This paper investigates a fundamental problem in distributed computing: how to recover a weighted aggregation of polynomial evaluations from a set of worker responses while minimizing the number of required responses. The authors introduce the concept of Coded Polynomial Aggregation (CPA), which differs from the traditional “individual decoding” approach used in most polynomial coded computing schemes. In the individual‑decoding paradigm, the master first reconstructs every individual sub‑computation (i.e., each F(Xₖ)) and then forms the weighted sum Y = ∑ₖ wₖ F(Xₖ). This requires at least d(K − 1)+1 responses for a degree‑d polynomial evaluated on K datasets, because the master must interpolate a polynomial of degree d(K − 1).

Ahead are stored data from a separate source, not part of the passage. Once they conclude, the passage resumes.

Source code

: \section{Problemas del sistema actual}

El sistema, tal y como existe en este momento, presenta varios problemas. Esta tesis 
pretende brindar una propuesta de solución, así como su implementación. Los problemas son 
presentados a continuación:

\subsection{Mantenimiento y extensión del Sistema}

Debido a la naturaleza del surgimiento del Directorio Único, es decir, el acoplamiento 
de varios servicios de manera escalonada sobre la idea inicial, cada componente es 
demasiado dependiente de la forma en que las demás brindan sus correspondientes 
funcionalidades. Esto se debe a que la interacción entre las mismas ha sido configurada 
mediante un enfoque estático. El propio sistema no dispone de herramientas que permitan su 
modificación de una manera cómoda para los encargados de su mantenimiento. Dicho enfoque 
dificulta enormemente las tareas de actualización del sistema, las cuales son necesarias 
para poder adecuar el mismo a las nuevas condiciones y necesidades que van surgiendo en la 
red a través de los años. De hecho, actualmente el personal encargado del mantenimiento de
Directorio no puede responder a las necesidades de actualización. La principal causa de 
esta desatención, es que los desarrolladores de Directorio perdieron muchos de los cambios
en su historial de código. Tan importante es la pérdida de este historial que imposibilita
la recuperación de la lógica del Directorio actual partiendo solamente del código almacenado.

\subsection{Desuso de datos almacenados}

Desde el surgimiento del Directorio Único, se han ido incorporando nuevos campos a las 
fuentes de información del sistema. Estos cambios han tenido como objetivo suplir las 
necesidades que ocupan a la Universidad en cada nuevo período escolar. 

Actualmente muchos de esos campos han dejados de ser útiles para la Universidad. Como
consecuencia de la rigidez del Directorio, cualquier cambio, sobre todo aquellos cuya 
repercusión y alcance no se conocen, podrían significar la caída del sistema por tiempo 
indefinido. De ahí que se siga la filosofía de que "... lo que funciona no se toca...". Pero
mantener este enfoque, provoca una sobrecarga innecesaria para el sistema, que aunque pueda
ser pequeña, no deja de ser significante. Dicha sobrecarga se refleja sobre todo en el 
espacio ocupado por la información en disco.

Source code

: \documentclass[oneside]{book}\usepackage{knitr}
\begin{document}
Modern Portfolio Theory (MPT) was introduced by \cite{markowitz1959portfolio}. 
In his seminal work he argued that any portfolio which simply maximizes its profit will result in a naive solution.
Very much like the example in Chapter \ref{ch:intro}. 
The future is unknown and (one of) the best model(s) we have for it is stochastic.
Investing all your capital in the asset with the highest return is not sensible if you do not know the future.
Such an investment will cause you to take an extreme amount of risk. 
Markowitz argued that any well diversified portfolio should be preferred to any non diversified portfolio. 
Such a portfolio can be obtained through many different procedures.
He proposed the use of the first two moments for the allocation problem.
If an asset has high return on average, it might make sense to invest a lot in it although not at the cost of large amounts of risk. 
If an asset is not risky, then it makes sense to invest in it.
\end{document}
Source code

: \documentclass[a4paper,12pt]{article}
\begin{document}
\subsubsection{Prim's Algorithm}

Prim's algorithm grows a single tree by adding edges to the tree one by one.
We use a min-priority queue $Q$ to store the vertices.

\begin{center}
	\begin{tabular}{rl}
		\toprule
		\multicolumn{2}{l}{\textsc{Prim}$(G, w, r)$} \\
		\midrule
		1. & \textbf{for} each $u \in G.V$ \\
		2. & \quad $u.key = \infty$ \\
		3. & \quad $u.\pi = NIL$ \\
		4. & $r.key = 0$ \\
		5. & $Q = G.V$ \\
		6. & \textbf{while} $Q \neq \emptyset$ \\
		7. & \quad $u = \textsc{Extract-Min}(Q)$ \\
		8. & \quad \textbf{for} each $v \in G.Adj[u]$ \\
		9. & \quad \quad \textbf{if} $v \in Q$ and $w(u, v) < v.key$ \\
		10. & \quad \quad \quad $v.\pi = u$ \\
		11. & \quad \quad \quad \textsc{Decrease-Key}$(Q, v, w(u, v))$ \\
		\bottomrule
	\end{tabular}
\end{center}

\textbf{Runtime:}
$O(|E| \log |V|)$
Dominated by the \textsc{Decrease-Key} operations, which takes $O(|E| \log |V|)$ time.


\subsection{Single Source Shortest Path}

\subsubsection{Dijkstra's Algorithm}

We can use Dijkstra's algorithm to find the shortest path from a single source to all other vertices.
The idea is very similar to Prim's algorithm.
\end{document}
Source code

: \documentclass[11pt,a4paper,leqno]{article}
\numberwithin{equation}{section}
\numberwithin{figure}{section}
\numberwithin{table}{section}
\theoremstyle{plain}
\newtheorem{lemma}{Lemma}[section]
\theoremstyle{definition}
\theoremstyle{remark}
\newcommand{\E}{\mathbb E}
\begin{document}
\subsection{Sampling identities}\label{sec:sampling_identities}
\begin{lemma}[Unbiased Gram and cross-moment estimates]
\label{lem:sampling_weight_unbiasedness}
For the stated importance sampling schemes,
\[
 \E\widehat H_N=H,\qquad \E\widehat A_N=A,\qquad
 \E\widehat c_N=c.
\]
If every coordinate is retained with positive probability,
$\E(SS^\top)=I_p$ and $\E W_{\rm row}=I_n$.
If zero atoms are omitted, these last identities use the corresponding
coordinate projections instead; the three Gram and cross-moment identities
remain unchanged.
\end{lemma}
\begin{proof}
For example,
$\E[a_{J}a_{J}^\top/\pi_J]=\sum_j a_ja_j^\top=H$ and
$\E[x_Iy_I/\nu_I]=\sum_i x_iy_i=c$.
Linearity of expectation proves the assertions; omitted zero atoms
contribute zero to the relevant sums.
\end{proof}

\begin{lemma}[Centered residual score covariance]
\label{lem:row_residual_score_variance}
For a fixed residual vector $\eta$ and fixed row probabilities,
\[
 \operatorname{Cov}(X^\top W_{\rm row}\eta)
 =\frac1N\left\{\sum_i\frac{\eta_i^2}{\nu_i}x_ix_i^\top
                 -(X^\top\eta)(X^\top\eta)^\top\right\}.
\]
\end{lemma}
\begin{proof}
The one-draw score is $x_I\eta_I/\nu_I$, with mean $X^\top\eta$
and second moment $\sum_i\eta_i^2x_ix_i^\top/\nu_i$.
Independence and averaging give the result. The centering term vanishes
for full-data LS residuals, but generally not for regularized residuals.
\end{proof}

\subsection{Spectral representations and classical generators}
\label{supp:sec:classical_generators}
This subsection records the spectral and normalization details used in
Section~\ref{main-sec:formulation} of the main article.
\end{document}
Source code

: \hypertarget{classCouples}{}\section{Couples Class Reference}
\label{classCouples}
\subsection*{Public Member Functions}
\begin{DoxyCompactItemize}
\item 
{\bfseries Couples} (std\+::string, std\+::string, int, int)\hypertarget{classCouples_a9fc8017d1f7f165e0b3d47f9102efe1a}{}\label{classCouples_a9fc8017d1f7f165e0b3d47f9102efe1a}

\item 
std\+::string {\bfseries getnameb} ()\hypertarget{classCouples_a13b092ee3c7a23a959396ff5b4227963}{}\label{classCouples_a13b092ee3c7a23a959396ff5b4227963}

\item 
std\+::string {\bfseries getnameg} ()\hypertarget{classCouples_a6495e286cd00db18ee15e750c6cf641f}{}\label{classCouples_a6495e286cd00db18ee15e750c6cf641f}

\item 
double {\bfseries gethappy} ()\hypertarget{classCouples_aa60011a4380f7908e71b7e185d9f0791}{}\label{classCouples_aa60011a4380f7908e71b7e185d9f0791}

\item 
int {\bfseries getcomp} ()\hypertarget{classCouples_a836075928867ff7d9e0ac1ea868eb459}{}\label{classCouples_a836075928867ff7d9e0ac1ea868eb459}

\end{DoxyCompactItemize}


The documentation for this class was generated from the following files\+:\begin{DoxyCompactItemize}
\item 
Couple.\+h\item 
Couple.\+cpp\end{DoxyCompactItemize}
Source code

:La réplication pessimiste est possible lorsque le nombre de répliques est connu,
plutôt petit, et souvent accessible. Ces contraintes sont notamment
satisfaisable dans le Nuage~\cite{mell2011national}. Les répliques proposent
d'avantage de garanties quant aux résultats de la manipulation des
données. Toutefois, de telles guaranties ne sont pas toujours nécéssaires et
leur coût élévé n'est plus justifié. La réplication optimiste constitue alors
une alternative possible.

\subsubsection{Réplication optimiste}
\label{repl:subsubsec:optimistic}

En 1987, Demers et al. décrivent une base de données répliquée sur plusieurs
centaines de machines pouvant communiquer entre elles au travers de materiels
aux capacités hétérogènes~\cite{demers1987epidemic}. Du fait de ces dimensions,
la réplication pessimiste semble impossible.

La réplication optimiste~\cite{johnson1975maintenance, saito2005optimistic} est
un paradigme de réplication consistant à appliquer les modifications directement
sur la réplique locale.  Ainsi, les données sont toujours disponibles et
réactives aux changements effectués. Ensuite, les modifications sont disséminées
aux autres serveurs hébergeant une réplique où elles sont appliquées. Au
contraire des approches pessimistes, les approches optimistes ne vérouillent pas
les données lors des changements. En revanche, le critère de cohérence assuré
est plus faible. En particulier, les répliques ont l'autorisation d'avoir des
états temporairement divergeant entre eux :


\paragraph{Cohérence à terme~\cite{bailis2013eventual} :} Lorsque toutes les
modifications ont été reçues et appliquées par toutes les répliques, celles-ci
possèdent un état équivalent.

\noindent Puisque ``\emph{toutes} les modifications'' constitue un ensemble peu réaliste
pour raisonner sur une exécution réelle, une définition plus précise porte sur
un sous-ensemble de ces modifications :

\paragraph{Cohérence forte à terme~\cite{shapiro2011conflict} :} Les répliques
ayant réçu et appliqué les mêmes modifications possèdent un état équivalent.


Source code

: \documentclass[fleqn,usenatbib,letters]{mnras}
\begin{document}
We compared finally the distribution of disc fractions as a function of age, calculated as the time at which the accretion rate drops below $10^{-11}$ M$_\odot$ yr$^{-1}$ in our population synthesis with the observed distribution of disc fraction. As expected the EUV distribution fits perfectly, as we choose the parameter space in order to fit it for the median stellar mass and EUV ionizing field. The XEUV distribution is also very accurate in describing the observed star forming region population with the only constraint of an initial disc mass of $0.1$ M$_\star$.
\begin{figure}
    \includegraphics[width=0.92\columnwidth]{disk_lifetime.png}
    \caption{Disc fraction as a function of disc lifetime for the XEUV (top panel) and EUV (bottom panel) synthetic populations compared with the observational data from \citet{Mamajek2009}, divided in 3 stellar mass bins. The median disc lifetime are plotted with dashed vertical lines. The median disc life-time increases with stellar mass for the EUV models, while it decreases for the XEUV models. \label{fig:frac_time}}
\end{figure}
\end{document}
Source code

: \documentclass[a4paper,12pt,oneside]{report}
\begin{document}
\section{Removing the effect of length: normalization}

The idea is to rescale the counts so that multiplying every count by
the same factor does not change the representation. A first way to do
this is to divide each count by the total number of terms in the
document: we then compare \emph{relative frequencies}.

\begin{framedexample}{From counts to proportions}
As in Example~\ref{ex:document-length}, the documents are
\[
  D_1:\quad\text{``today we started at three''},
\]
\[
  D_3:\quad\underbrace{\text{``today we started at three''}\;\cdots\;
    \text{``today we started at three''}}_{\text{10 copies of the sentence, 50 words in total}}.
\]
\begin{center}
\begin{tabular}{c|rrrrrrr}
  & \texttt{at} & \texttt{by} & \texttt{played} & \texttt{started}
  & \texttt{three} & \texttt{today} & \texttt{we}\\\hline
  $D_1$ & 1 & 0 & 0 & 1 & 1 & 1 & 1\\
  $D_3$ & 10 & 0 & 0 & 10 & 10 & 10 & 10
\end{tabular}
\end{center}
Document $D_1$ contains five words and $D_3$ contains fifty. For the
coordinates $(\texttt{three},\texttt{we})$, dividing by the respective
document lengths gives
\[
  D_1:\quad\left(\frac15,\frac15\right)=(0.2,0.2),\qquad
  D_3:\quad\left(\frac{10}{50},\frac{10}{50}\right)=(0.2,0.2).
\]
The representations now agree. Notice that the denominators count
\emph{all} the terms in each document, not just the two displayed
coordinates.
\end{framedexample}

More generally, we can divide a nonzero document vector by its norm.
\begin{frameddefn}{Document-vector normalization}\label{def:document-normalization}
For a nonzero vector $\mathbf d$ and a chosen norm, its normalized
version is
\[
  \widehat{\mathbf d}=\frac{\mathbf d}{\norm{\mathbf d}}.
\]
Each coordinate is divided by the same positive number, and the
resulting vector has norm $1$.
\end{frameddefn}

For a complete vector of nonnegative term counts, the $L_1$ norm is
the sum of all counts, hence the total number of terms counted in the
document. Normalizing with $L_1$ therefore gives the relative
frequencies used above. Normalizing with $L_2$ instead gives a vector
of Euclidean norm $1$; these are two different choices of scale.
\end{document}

The authors ask whether, when the final goal is only the weighted sum, one can exploit the linear aggregation structure to reduce the required number of responses, especially in the regime N ≤ d(K − 1) where individual decoding is impossible. They propose a CPA framework consisting of three phases: (1) encoding a set of K distinct data points αₖ into an encoder polynomial E(z) such that E(αₖ)=Xₖ; (2) sending coded matrices E(βₙ) to N workers, each of which computes F(E(βₙ)) and returns the result; (3) decoding by interpolating a decoder polynomial D(z) that matches the workers’ outputs at the evaluation points βₙ, then evaluating D(αₖ) and forming the weighted sum Ŷ = ∑ₖ wₖ D(αₖ).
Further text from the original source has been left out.